Exercise =
Could you output only the lines from the one containing "- **Tip Speed**: 380 m/s" through the last line of the data, both included?

(Plain-text document sources)
>>>>>

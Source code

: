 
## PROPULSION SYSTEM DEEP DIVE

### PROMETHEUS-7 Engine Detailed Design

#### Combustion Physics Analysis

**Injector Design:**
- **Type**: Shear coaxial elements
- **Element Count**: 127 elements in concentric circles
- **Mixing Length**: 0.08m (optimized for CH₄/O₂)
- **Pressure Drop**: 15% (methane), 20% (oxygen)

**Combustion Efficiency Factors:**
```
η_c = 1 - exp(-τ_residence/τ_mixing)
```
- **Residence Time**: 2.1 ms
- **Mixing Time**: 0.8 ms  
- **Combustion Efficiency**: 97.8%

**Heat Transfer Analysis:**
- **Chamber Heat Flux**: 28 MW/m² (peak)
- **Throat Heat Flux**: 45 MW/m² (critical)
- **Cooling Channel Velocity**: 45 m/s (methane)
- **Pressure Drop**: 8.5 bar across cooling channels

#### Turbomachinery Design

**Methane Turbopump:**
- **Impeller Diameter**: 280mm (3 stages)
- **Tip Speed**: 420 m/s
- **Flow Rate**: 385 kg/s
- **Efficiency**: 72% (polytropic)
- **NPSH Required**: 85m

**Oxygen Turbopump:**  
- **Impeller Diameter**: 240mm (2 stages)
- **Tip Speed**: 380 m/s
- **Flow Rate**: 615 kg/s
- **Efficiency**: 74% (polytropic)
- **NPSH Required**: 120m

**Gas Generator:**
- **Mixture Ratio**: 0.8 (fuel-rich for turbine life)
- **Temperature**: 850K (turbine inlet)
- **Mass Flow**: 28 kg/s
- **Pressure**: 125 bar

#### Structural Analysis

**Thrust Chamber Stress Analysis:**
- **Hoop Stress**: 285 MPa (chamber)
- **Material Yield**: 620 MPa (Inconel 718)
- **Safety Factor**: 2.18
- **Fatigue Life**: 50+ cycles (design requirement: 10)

<<<<<

Answer for this exercise =
- **Tip Speed**: 380 m/s
- **Flow Rate**: 615 kg/s
- **Efficiency**: 74% (polytropic)
- **NPSH Required**: 120m

**Gas Generator:**
- **Mixture Ratio**: 0.8 (fuel-rich for turbine life)
- **Temperature**: 850K (turbine inlet)
- **Mass Flow**: 28 kg/s
- **Pressure**: 125 bar

#### Structural Analysis

**Thrust Chamber Stress Analysis:**
- **Hoop Stress**: 285 MPa (chamber)
- **Material Yield**: 620 MPa (Inconel 718)
- **Safety Factor**: 2.18
- **Fatigue Life**: 50+ cycles (design requirement: 10)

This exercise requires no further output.